• DIRECTIONS
Which lines of the records below contain the string "WriteLine"? Report each of them.

Segment Start: DATASET CONTENT

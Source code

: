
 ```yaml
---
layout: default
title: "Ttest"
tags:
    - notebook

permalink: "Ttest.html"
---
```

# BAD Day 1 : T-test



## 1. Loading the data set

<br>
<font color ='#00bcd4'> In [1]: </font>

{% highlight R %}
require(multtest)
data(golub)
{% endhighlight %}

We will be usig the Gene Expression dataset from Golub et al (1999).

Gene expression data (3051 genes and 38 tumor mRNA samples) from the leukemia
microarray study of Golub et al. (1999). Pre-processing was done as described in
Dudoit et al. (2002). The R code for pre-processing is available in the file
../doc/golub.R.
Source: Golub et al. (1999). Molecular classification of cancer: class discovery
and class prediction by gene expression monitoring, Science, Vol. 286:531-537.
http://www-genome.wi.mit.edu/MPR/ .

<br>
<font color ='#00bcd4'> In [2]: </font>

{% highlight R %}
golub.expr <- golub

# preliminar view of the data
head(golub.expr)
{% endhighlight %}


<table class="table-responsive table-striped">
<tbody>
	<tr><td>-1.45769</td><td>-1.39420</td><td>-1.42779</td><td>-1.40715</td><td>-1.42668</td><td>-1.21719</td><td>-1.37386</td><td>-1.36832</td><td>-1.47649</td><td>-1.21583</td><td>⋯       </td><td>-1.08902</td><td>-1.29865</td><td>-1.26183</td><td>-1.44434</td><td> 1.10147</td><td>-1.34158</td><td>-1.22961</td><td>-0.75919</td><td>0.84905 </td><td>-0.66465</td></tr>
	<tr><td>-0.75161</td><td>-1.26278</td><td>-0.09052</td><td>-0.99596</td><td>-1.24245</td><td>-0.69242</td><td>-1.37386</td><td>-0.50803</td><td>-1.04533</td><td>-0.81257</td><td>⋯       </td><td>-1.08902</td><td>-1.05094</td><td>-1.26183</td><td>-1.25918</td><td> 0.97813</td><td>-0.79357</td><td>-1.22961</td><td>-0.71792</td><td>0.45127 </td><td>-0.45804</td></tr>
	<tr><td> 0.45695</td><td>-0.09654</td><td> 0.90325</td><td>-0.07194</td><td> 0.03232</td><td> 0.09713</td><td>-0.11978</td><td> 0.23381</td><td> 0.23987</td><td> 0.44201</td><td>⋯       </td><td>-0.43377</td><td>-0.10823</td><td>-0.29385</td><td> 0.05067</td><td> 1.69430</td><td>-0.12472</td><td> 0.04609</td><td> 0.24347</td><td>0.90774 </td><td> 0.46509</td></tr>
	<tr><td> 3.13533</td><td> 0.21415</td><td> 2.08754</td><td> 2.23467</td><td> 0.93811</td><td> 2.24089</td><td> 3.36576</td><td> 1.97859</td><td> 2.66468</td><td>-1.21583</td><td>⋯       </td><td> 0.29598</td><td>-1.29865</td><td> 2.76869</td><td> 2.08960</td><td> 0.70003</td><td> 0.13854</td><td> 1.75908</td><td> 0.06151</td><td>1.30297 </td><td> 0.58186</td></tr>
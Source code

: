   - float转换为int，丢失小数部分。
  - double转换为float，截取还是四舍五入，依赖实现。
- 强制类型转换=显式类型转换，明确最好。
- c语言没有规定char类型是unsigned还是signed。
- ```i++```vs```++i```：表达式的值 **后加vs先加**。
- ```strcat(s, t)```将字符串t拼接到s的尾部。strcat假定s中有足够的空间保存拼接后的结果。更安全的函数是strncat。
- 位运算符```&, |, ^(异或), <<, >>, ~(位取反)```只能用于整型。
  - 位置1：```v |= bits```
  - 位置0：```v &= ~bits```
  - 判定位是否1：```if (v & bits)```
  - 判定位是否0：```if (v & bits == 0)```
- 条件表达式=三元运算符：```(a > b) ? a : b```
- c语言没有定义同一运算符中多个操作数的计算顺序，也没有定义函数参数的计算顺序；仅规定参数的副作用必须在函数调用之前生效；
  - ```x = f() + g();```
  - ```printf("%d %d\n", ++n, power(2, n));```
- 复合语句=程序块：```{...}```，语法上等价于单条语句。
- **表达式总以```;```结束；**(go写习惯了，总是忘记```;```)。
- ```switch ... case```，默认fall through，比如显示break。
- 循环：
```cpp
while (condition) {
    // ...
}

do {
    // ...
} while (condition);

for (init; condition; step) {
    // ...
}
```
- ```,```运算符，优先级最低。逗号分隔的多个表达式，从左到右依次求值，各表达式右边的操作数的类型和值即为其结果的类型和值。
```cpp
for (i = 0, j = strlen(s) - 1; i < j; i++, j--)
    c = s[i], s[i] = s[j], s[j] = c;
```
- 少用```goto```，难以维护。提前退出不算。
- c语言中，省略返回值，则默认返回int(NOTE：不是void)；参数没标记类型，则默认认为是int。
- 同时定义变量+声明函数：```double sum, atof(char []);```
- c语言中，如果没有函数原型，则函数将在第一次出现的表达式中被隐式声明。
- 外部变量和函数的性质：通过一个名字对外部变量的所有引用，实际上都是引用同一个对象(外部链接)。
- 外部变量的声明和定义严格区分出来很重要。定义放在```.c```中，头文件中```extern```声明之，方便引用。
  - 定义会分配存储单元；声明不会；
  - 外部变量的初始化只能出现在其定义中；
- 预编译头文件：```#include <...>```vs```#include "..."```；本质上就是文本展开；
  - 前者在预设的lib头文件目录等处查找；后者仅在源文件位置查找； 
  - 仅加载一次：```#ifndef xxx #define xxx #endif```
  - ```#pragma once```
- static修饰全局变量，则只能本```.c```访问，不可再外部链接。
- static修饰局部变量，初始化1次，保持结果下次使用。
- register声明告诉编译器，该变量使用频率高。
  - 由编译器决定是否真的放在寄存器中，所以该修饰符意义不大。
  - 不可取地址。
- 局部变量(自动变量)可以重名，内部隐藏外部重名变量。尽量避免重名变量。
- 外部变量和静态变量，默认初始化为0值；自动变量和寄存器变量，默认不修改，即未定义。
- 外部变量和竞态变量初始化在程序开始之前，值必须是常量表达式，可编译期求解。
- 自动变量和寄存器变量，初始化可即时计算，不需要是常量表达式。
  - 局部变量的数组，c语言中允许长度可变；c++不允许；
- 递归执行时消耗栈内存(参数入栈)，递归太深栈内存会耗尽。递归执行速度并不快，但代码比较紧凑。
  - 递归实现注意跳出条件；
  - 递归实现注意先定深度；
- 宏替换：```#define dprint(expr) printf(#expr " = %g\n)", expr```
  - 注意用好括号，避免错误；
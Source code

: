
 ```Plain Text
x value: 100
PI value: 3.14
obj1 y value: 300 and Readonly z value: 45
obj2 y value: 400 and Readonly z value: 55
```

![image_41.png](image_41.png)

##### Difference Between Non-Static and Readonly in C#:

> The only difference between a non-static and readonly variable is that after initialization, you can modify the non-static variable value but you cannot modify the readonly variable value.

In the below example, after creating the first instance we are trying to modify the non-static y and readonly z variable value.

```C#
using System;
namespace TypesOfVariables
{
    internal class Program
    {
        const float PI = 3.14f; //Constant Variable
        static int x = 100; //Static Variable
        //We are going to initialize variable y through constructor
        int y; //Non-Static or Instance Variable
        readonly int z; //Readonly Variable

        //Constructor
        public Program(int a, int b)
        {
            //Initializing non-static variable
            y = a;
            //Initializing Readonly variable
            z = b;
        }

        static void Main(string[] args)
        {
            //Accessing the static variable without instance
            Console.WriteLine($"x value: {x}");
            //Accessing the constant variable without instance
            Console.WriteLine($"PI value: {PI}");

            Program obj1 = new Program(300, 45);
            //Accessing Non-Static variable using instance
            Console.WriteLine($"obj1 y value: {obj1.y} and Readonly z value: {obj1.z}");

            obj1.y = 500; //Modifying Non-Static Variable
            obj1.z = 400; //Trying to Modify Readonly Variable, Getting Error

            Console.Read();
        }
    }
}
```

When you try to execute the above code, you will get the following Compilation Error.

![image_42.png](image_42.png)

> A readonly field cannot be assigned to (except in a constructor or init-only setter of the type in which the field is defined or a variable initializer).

Segment End: DATASET CONTENT

• RESPONSE BOX
            Console.WriteLine($"x value: {x}");
            Console.WriteLine($"PI value: {PI}");
            Console.WriteLine($"obj1 y value: {obj1.y} and Readonly z value: {obj1.z}");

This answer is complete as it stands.